Activity
Return each line below holding the string "quality".

Source texts of formatted documents
^^^^^^^^
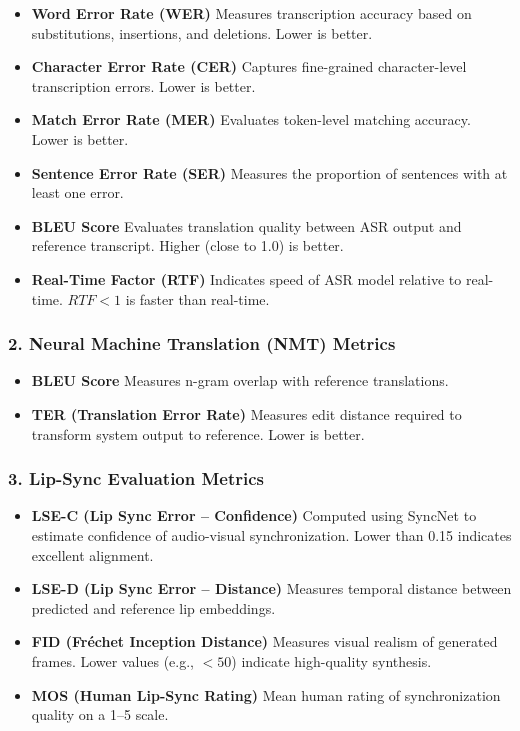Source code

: \documentclass[12pt,oneside]{report}
\begin{document}
\begin{itemize}
    \item \textbf{Word Error Rate (WER)}  
    Measures transcription accuracy based on substitutions, insertions, and deletions.  
    Lower is better.
    \item \textbf{Character Error Rate (CER)}  
    Captures fine-grained character-level transcription errors.  
    Lower is better.
    \item \textbf{Match Error Rate (MER)}  
    Evaluates token-level matching accuracy.  
    Lower is better.
    \item \textbf{Sentence Error Rate (SER)}  
    Measures the proportion of sentences with at least one error.
    \item \textbf{BLEU Score}  
    Evaluates translation quality between ASR output and reference transcript.  
    Higher (close to 1.0) is better.
    \item \textbf{Real-Time Factor (RTF)}  
    Indicates speed of ASR model relative to real-time.  
    $RTF < 1$ is faster than real-time.
\end{itemize}

\subsubsection*{2. Neural Machine Translation (NMT) Metrics}

\begin{itemize}
    \item \textbf{BLEU Score}  
    Measures n-gram overlap with reference translations.
    \item \textbf{TER (Translation Error Rate)}  
    Measures edit distance required to transform system output to reference.  
    Lower is better.
\end{itemize}

\subsubsection*{3. Lip-Sync Evaluation Metrics}

\begin{itemize}
    \item \textbf{LSE-C (Lip Sync Error – Confidence)}  
    Computed using SyncNet to estimate confidence of audio-visual synchronization.  
    Lower than 0.15 indicates excellent alignment.
    \item \textbf{LSE-D (Lip Sync Error – Distance)}  
    Measures temporal distance between predicted and reference lip embeddings.
    \item \textbf{FID (Fréchet Inception Distance)}  
    Measures visual realism of generated frames.  
    Lower values (e.g., $<50$) indicate high-quality synthesis.
    \item \textbf{MOS (Human Lip-Sync Rating)}  
    Mean human rating of synchronization quality on a 1–5 scale.
\end{itemize}
\end{document}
^^^^^^^^
Answer to this task
    Evaluates translation quality between ASR output and reference transcript.  
    Lower values (e.g., $<50$) indicate high-quality synthesis.
    Mean human rating of synchronization quality on a 1–5 scale.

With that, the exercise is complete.